Four metallic plates each with surface area of one side $A$ , are placed at a distance $d$ from each other. The two outer plates are connected to one point $A$ and the two other inner plates to another point $B$ as shown in the figure. Then the capacitance of the system is:

(A) $\dfrac{{{\varepsilon _0}A}}{d}$
(B) $\dfrac{{2{\varepsilon _0}A}}{d}$
(C) $\dfrac{{3{\varepsilon _0}A}}{d}$
(D) $\dfrac{{4{\varepsilon _0}A}}{d}$

Answer 1

Hint : Capacitance is defined as the ability of plates to store energy when there will be potential difference between the plates. Here, the plates will form three capacitors when they are connected to each other. Therefore, to calculate the capacitance of the system, we will add the capacitance of each capacitor.
The formula of capacitance of each plate is given by
$C = \dfrac{{{\varepsilon _0}A}}{d}$
Here, $C$ is the capacitance, ${\varepsilon _0}$ is the permittivity, $A$ is the area of plates and $d$ is the separation between the plates.

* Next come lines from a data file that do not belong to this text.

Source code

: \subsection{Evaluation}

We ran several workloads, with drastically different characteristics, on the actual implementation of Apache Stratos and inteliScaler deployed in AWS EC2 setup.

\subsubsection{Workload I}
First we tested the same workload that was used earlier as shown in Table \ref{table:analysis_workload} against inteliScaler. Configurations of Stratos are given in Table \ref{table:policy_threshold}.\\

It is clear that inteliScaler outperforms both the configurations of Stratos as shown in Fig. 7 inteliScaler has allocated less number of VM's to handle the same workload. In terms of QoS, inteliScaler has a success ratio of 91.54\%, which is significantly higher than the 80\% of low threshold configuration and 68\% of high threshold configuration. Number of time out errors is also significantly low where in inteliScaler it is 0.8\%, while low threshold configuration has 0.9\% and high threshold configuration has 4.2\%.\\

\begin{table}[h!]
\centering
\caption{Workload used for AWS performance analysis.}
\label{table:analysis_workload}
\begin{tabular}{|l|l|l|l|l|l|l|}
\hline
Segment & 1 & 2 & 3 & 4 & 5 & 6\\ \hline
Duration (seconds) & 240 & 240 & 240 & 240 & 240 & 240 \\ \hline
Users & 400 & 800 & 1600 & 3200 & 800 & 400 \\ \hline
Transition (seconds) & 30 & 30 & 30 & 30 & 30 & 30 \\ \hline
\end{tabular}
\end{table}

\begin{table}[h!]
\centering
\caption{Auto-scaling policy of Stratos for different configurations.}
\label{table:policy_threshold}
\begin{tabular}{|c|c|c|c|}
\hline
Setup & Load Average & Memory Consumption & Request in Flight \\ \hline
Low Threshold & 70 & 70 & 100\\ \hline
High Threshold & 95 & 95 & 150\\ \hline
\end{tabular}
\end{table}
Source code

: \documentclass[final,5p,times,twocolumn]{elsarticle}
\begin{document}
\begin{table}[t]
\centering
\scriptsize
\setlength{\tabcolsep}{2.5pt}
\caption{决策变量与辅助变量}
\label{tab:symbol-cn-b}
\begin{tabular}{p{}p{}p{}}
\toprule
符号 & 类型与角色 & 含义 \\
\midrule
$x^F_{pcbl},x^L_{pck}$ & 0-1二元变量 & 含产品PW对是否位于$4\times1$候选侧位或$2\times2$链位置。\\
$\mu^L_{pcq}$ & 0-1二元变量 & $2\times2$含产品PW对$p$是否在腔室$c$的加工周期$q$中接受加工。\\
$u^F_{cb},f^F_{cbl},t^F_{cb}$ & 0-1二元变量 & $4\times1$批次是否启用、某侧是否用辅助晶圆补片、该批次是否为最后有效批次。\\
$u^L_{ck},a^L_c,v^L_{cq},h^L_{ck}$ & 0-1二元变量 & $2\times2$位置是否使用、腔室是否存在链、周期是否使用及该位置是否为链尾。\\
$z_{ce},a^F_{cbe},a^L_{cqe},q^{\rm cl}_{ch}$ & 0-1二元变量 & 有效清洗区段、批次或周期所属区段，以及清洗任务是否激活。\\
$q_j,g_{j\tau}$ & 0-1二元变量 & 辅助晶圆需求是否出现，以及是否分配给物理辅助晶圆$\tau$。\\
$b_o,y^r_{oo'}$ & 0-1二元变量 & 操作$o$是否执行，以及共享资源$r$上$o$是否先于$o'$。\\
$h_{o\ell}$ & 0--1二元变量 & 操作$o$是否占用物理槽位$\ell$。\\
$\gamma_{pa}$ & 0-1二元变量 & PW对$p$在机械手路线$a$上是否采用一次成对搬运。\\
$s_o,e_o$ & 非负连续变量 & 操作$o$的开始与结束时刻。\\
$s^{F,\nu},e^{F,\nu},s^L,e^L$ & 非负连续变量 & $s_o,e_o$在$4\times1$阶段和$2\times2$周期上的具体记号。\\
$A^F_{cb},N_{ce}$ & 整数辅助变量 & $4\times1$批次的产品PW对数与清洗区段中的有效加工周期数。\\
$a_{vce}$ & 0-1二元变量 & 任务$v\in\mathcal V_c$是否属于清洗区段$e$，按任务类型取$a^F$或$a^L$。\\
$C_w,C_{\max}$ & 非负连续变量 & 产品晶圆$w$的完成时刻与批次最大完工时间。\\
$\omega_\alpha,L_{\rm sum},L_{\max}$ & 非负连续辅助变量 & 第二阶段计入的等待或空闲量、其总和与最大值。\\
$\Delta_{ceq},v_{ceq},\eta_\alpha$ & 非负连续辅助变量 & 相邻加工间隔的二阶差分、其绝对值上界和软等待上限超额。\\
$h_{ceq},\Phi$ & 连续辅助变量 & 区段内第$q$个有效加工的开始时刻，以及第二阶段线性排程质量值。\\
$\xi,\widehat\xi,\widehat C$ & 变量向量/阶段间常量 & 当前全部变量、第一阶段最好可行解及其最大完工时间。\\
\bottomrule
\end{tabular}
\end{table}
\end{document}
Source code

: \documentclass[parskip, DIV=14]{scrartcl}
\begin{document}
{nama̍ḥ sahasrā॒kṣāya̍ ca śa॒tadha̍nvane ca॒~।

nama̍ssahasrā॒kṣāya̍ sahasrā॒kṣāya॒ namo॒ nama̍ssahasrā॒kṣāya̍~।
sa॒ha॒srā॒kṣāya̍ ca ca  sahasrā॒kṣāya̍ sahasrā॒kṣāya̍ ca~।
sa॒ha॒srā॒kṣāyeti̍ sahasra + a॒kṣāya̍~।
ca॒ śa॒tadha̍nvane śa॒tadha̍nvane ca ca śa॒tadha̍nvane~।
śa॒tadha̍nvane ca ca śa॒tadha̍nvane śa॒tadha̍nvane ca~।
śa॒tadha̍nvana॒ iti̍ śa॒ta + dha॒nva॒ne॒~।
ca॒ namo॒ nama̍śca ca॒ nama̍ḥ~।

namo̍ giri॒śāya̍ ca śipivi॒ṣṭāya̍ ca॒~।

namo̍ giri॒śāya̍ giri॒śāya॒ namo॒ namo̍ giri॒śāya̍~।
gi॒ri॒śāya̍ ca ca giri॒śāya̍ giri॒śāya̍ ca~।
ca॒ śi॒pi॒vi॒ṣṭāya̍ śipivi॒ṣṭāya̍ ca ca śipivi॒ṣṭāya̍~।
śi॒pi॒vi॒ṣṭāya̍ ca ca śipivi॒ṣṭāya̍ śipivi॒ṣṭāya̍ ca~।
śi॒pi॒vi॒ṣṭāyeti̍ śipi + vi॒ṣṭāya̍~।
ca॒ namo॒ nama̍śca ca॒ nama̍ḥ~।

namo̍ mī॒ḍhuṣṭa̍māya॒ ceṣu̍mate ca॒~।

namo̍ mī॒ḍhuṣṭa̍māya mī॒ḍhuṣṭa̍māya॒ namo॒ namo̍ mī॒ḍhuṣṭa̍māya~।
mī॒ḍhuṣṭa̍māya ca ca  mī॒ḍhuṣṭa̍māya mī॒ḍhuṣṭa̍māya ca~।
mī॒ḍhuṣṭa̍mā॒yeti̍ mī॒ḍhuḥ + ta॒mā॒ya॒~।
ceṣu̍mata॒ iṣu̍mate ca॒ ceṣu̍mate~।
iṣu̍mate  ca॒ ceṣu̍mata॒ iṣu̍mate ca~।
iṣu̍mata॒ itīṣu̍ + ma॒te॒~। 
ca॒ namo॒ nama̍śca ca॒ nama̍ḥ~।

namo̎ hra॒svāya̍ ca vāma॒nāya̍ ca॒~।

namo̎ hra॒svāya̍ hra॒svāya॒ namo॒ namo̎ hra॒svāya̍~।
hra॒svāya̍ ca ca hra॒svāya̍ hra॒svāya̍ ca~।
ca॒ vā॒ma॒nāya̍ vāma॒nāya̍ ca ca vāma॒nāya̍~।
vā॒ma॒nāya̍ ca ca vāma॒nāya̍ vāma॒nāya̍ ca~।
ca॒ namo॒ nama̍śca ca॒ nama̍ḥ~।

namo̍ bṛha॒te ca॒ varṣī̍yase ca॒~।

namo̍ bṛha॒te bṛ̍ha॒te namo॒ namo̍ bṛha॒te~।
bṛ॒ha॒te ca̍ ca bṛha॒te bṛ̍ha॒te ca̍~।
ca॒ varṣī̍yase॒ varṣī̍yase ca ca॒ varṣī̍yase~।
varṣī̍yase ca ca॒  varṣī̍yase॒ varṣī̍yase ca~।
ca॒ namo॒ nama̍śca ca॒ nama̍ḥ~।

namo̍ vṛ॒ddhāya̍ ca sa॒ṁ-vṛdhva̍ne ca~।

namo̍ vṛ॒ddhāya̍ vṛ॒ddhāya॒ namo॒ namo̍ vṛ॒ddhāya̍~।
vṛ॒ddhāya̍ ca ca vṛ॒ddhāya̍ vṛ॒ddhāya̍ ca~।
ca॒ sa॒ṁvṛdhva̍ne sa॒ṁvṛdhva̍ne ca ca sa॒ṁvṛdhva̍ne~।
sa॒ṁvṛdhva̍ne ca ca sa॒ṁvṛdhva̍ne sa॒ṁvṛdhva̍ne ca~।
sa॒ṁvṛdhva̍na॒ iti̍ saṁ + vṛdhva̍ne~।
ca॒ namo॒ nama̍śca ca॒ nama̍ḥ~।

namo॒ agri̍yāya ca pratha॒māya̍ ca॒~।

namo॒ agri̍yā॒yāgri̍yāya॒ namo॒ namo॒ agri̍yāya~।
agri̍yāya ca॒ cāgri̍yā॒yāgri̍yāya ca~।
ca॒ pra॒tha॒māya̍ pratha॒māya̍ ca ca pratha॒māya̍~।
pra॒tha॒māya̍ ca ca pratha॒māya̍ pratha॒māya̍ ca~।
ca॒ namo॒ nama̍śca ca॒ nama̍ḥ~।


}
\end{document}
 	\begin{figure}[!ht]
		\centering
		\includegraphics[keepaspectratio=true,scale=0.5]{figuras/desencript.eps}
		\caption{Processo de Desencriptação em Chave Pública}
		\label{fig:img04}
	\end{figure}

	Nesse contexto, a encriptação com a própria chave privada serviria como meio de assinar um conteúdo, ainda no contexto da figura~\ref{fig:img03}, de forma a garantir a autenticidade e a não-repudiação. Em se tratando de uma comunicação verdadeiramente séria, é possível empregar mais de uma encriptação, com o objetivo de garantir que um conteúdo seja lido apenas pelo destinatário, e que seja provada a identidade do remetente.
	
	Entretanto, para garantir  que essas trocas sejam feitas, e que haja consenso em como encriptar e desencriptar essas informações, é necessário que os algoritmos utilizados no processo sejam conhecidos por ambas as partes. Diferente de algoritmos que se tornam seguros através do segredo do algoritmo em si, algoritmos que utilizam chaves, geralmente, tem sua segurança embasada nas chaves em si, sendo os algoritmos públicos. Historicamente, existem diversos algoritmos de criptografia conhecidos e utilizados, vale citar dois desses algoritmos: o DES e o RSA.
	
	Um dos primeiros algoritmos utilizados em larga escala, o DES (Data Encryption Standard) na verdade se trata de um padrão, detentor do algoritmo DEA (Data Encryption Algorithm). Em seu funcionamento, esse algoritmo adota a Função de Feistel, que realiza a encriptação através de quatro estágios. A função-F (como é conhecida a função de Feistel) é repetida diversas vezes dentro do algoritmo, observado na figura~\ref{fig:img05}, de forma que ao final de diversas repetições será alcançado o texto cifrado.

Complete Step By Step Answer:
Four metallic plates are connected with each other. These plates are connected in such a way they will form three capacitors, each of them will have a potential difference $AB$ .
Now, when the capacitors will have the same potential difference, then the capacitor is said to be a parallel combination.
Now, capacitance is defined as the ability of plates to store energy when there will be potential difference between the plates. The capacitance in the plates of area $A$ separated by a distance $d$ from each other is given by
$C = \dfrac{{{\varepsilon _0}A}}{d}$
Now, as the plates are forming three capacitors having potential difference $AB$ , therefore, to calculate the capacitance of the system, we will calculate the capacitance of each three plate as shown below
${C_{net}} = \dfrac{{{\varepsilon _0}A}}{d} + \dfrac{{{\varepsilon _0}A}}{d} + \dfrac{{{\varepsilon _0}A}}{d}$
$\Rightarrow {C_{net}} = \dfrac{{3{\varepsilon _0}A}}{d}$
Therefore, the capacitance of the system consisting of four plates is $\dfrac{{3{\varepsilon _0}A}}{d}$
Hence, option (C) is the correct option.

Note :
We can also calculate the capacitance of the system of four plates as shown below
${C_{net}} = 3C$
$\Rightarrow \,{C_{net}} = \dfrac{{3{\varepsilon _0}A}}{d}$
The result is the same as that of the result calculated above. We have multiplied the capacitance by $3$ because the plates are forming the combination of three capacitors.